The land, on which this residence is situated was part of 12 acres of crown land that was purchased by Ambrose Holland on 8 September 1866. Holland sold the land (portion 231) to James Robinson, a prominent local farmer in 1875. Robinson was among the early free settlers to come to Queensland, after the Moreton Bay penal settlement closed in 1842. He was part of a group, organised by the Reverend J.D. Lang, which sailed for Queensland (then part of the colony of New South Wales) on 14 September 1848. The vessel Fortitude delivered Robinson to Moreton Bay on 21 January 1849. He established a farm at Eagle Farm. After marrying Mary Walton in 1852, Robinson moved to Nudgee to continue farming. Portion 231 was a late addition to Robinson’s holdings in the district.
The district received a major boost when, on 11 May 1882, the Nudgee Railway Station and Goods Shed opened.

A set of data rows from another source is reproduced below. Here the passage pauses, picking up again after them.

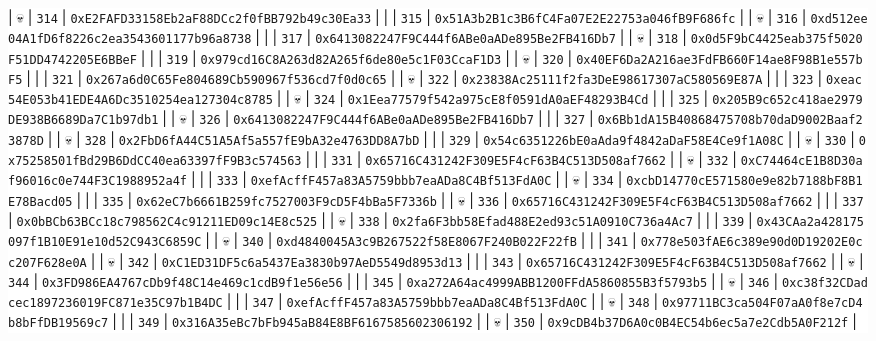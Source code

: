 | 💀 | `314` | `0xE2FAFD33158Eb2aF88DCc2f0fBB792b49c30Ea33` |
|  | `315` | `0x51A3b2B1c3B6fC4Fa07E2E22753a046fB9F686fc` |
| 💀 | `316` | `0xd512ee04A1fD6f8226c2ea3543601177b96a8738` |
|  | `317` | `0x6413082247F9C444f6ABe0aADe895Be2FB416Db7` |
| 💀 | `318` | `0x0d5F9bC4425eab375f5020F51DD4742205E6BBeF` |
|  | `319` | `0x979cd16C8A263d82A265f6de80e5c1F03CcaF1D3` |
| 💀 | `320` | `0x40EF6Da2A216ae3FdFB660F14ae8F98B1e557bF5` |
|  | `321` | `0x267a6d0C65Fe804689Cb590967f536cd7f0d0c65` |
| 💀 | `322` | `0x23838Ac25111f2fa3DeE98617307aC580569E87A` |
|  | `323` | `0xeac54E053b41EDE4A6Dc3510254ea127304c8785` |
| 💀 | `324` | `0x1Eea77579f542a975cE8f0591dA0aEF48293B4Cd` |
|  | `325` | `0x205B9c652c418ae2979DE938B6689Da7C1b97db1` |
| 💀 | `326` | `0x6413082247F9C444f6ABe0aADe895Be2FB416Db7` |
|  | `327` | `0x6Bb1dA15B40868475708b70daD9002Baaf23878D` |
| 💀 | `328` | `0x2FbD6fA44C51A5Af5a557fE9bA32e4763DD8A7bD` |
|  | `329` | `0x54c6351226bE0aAda9f4842aDaF58E4Ce9f1A08C` |
| 💀 | `330` | `0x75258501fBd29B6DdCC40ea63397fF9B3c574563` |
|  | `331` | `0x65716C431242F309E5F4cF63B4C513D508af7662` |
| 💀 | `332` | `0xC74464cE1B8D30af96016c0e744F3C1988952a4f` |
|  | `333` | `0xefAcffF457a83A5759bbb7eaADa8C4Bf513FdA0C` |
| 💀 | `334` | `0xcbD14770cE571580e9e82b7188bF8B1E78Bacd05` |
|  | `335` | `0x62eC7b6661B259fc7527003F9cD5F4bBa5F7336b` |
| 💀 | `336` | `0x65716C431242F309E5F4cF63B4C513D508af7662` |
|  | `337` | `0x0bBCb63BCc18c798562C4c91211ED09c14E8c525` |
| 💀 | `338` | `0x2fa6F3bb58Efad488E2ed93c51A0910C736a4Ac7` |
|  | `339` | `0x43CAa2a428175097f1B10E91e10d52C943C6859C` |
| 💀 | `340` | `0xd4840045A3c9B267522f58E8067F240B022F22fB` |
|  | `341` | `0x778e503fAE6c389e90d0D19202E0cc207F628e0A` |
| 💀 | `342` | `0xC1ED31DF5c6a5437Ea3830b97AeD5549d8953d13` |
|  | `343` | `0x65716C431242F309E5F4cF63B4C513D508af7662` |
| 💀 | `344` | `0x3FD986EA4767cDb9f48C14e469c1cdB9f1e56e56` |
|  | `345` | `0xa272A64ac4999ABB1200FFdA5860855B3f5793b5` |
| 💀 | `346` | `0xc38f32CDadcec1897236019FC871e35C97b1B4DC` |
|  | `347` | `0xefAcffF457a83A5759bbb7eaADa8C4Bf513FdA0C` |
| 💀 | `348` | `0x97711BC3ca504F07aA0f8e7cD4b8bFfDB19569c7` |
|  | `349` | `0x316A35eBc7bFb945aB84E8BF6167585602306192` |
| 💀 | `350` | `0x9cDB4b37D6A0c0B4EC54b6ec5a7e2Cdb5A0F212f` |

The station ensured a regular transport service for the local residents, most of who were small farmers. Their crops of oats, corn, grapes and pineapples could now be more quickly transported to markets and the station also ensured a better mail service for the district. Already, James Robinson had subdivided some his farmland and sold it as 16 and 20 perch housing blocks. Robinson’s land sale was aimed at “Mechanics, Working Men and persons of limited means” who were asked to place a deposit of ₤2 and pay monthly instalments of ₤1. Robinson’s housing estate created three unnamed roads that were the first streets of the new Nudgee Township. These would later be named Hayden, Oakmere and St Achs Streets.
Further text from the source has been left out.